GIVEN RECORDS
# # #
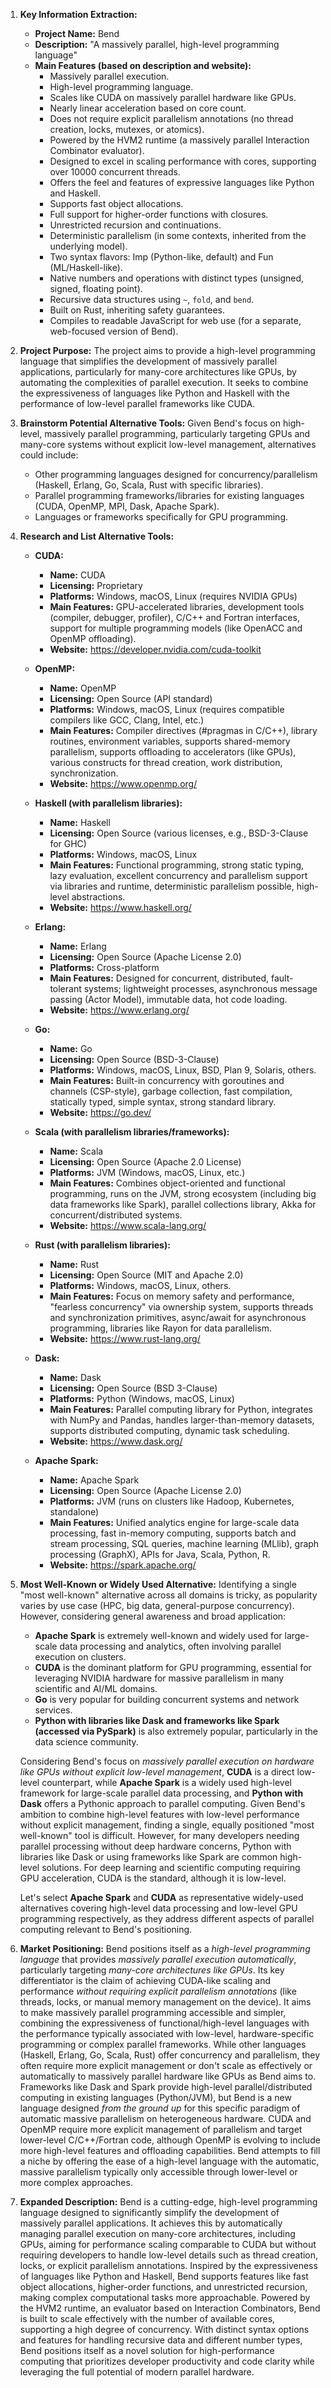 1.  **Key Information Extraction:**
    *   **Project Name:** Bend
    *   **Description:** "A massively parallel, high-level programming language"
    *   **Main Features (based on description and website):**
        *   Massively parallel execution.
        *   High-level programming language.
        *   Scales like CUDA on massively parallel hardware like GPUs.
        *   Nearly linear acceleration based on core count.
        *   Does not require explicit parallelism annotations (no thread creation, locks, mutexes, or atomics).
        *   Powered by the HVM2 runtime (a massively parallel Interaction Combinator evaluator).
        *   Designed to excel in scaling performance with cores, supporting over 10000 concurrent threads.
        *   Offers the feel and features of expressive languages like Python and Haskell.
        *   Supports fast object allocations.
        *   Full support for higher-order functions with closures.
        *   Unrestricted recursion and continuations.
        *   Deterministic parallelism (in some contexts, inherited from the underlying model).
        *   Two syntax flavors: Imp (Python-like, default) and Fun (ML/Haskell-like).
        *   Native numbers and operations with distinct types (unsigned, signed, floating point).
        *   Recursive data structures using `~`, `fold`, and `bend`.
        *   Built on Rust, inheriting safety guarantees.
        *   Compiles to readable JavaScript for web use (for a separate, web-focused version of Bend).

2.  **Project Purpose:**
    The project aims to provide a high-level programming language that simplifies the development of massively parallel applications, particularly for many-core architectures like GPUs, by automating the complexities of parallel execution. It seeks to combine the expressiveness of languages like Python and Haskell with the performance of low-level parallel frameworks like CUDA.

3.  **Brainstorm Potential Alternative Tools:**
    Given Bend's focus on high-level, massively parallel programming, particularly targeting GPUs and many-core systems without explicit low-level management, alternatives could include:
    *   Other programming languages designed for concurrency/parallelism (Haskell, Erlang, Go, Scala, Rust with specific libraries).
    *   Parallel programming frameworks/libraries for existing languages (CUDA, OpenMP, MPI, Dask, Apache Spark).
    *   Languages or frameworks specifically for GPU programming.

4.  **Research and List Alternative Tools:**

    *   **CUDA:**
        *   **Name:** CUDA
        *   **Licensing:** Proprietary
        *   **Platforms:** Windows, macOS, Linux (requires NVIDIA GPUs)
        *   **Main Features:** GPU-accelerated libraries, development tools (compiler, debugger, profiler), C/C++ and Fortran interfaces, support for multiple programming models (like OpenACC and OpenMP offloading).
        *   **Website:** https://developer.nvidia.com/cuda-toolkit

    *   **OpenMP:**
        *   **Name:** OpenMP
        *   **Licensing:** Open Source (API standard)
        *   **Platforms:** Windows, macOS, Linux (requires compatible compilers like GCC, Clang, Intel, etc.)
        *   **Main Features:** Compiler directives (#pragmas in C/C++), library routines, environment variables, supports shared-memory parallelism, supports offloading to accelerators (like GPUs), various constructs for thread creation, work distribution, synchronization.
        *   **Website:** https://www.openmp.org/

    *   **Haskell (with parallelism libraries):**
        *   **Name:** Haskell
        *   **Licensing:** Open Source (various licenses, e.g., BSD-3-Clause for GHC)
        *   **Platforms:** Windows, macOS, Linux
        *   **Main Features:** Functional programming, strong static typing, lazy evaluation, excellent concurrency and parallelism support via libraries and runtime, deterministic parallelism possible, high-level abstractions.
        *   **Website:** https://www.haskell.org/

    *   **Erlang:**
        *   **Name:** Erlang
        *   **Licensing:** Open Source (Apache License 2.0)
        *   **Platforms:** Cross-platform
        *   **Main Features:** Designed for concurrent, distributed, fault-tolerant systems; lightweight processes, asynchronous message passing (Actor Model), immutable data, hot code loading.
        *   **Website:** https://www.erlang.org/

    *   **Go:**
        *   **Name:** Go
        *   **Licensing:** Open Source (BSD-3-Clause)
        *   **Platforms:** Windows, macOS, Linux, BSD, Plan 9, Solaris, others.
        *   **Main Features:** Built-in concurrency with goroutines and channels (CSP-style), garbage collection, fast compilation, statically typed, simple syntax, strong standard library.
        *   **Website:** https://go.dev/

    *   **Scala (with parallelism libraries/frameworks):**
        *   **Name:** Scala
        *   **Licensing:** Open Source (Apache 2.0 License)
        *   **Platforms:** JVM (Windows, macOS, Linux, etc.)
        *   **Main Features:** Combines object-oriented and functional programming, runs on the JVM, strong ecosystem (including big data frameworks like Spark), parallel collections library, Akka for concurrent/distributed systems.
        *   **Website:** https://www.scala-lang.org/

    *   **Rust (with parallelism libraries):**
        *   **Name:** Rust
        *   **Licensing:** Open Source (MIT and Apache 2.0)
        *   **Platforms:** Windows, macOS, Linux, others.
        *   **Main Features:** Focus on memory safety and performance, "fearless concurrency" via ownership system, supports threads and synchronization primitives, async/await for asynchronous programming, libraries like Rayon for data parallelism.
        *   **Website:** https://www.rust-lang.org/

    *   **Dask:**
        *   **Name:** Dask
        *   **Licensing:** Open Source (BSD 3-Clause)
        *   **Platforms:** Python (Windows, macOS, Linux)
        *   **Main Features:** Parallel computing library for Python, integrates with NumPy and Pandas, handles larger-than-memory datasets, supports distributed computing, dynamic task scheduling.
        *   **Website:** https://www.dask.org/

    *   **Apache Spark:**
        *   **Name:** Apache Spark
        *   **Licensing:** Open Source (Apache License 2.0)
        *   **Platforms:** JVM (runs on clusters like Hadoop, Kubernetes, standalone)
        *   **Main Features:** Unified analytics engine for large-scale data processing, fast in-memory computing, supports batch and stream processing, SQL queries, machine learning (MLlib), graph processing (GraphX), APIs for Java, Scala, Python, R.
        *   **Website:** https://spark.apache.org/

5.  **Most Well-Known or Widely Used Alternative:**
    Identifying a single "most well-known" alternative across all domains is tricky, as popularity varies by use case (HPC, big data, general-purpose concurrency). However, considering general awareness and broad application:
    *   **Apache Spark** is extremely well-known and widely used for large-scale data processing and analytics, often involving parallel execution on clusters.
    *   **CUDA** is the dominant platform for GPU programming, essential for leveraging NVIDIA hardware for massive parallelism in many scientific and AI/ML domains.
    *   **Go** is very popular for building concurrent systems and network services.
    *   **Python with libraries like Dask and frameworks like Spark (accessed via PySpark)** is also extremely popular, particularly in the data science community.

    Considering Bend's focus on *massively parallel execution on hardware like GPUs without explicit low-level management*, **CUDA** is a direct low-level counterpart, while **Apache Spark** is a widely used high-level framework for large-scale parallel data processing, and **Python with Dask** offers a Pythonic approach to parallel computing. Given Bend's ambition to combine high-level features with low-level performance without explicit management, finding a single, equally positioned "most well-known" tool is difficult. However, for many developers needing parallel processing without deep hardware concerns, Python with libraries like Dask or using frameworks like Spark are common high-level solutions. For deep learning and scientific computing requiring GPU acceleration, CUDA is the standard, although it is low-level.

    Let's select **Apache Spark** and **CUDA** as representative widely-used alternatives covering high-level data processing and low-level GPU programming respectively, as they address different aspects of parallel computing relevant to Bend's positioning.

6.  **Market Positioning:**
    Bend positions itself as a *high-level programming language* that provides *massively parallel execution automatically*, particularly targeting *many-core architectures like GPUs*. Its key differentiator is the claim of achieving CUDA-like scaling and performance *without requiring explicit parallelism annotations* (like threads, locks, or manual memory management on the device). It aims to make massively parallel programming accessible and simpler, combining the expressiveness of functional/high-level languages with the performance typically associated with low-level, hardware-specific programming or complex parallel frameworks. While other languages (Haskell, Erlang, Go, Scala, Rust) offer concurrency and parallelism, they often require more explicit management or don't scale as effectively or automatically to massively parallel hardware like GPUs as Bend aims to. Frameworks like Dask and Spark provide high-level parallel/distributed computing in existing languages (Python/JVM), but Bend is a new language designed *from the ground up* for this specific paradigm of automatic massive parallelism on heterogeneous hardware. CUDA and OpenMP require more explicit management of parallelism and target lower-level C/C++/Fortran code, although OpenMP is evolving to include more high-level features and offloading capabilities. Bend attempts to fill a niche by offering the ease of a high-level language with the automatic, massive parallelism typically only accessible through lower-level or more complex approaches.

7.  **Expanded Description:**
    Bend is a cutting-edge, high-level programming language designed to significantly simplify the development of massively parallel applications. It achieves this by automatically managing parallel execution on many-core architectures, including GPUs, aiming for performance scaling comparable to CUDA but without requiring developers to handle low-level details such as thread creation, locks, or explicit parallelism annotations. Inspired by the expressiveness of languages like Python and Haskell, Bend supports features like fast object allocations, higher-order functions, and unrestricted recursion, making complex computational tasks more approachable. Powered by the HVM2 runtime, an evaluator based on Interaction Combinators, Bend is built to scale effectively with the number of available cores, supporting a high degree of concurrency. With distinct syntax options and features for handling recursive data and different number types, Bend positions itself as a novel solution for high-performance computing that prioritizes developer productivity and code clarity while leveraging the full potential of modern parallel hardware.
# # #
GOAL OF THE EXERCISE
Within the material above, transcribe exactly the lines that run from the line holding "fast object allocations." through the line holding "the underlying model).".

COMPLETED TASK
        *   Supports fast object allocations.
        *   Full support for higher-order functions with closures.
        *   Unrestricted recursion and continuations.
        *   Deterministic parallelism (in some contexts, inherited from the underlying model).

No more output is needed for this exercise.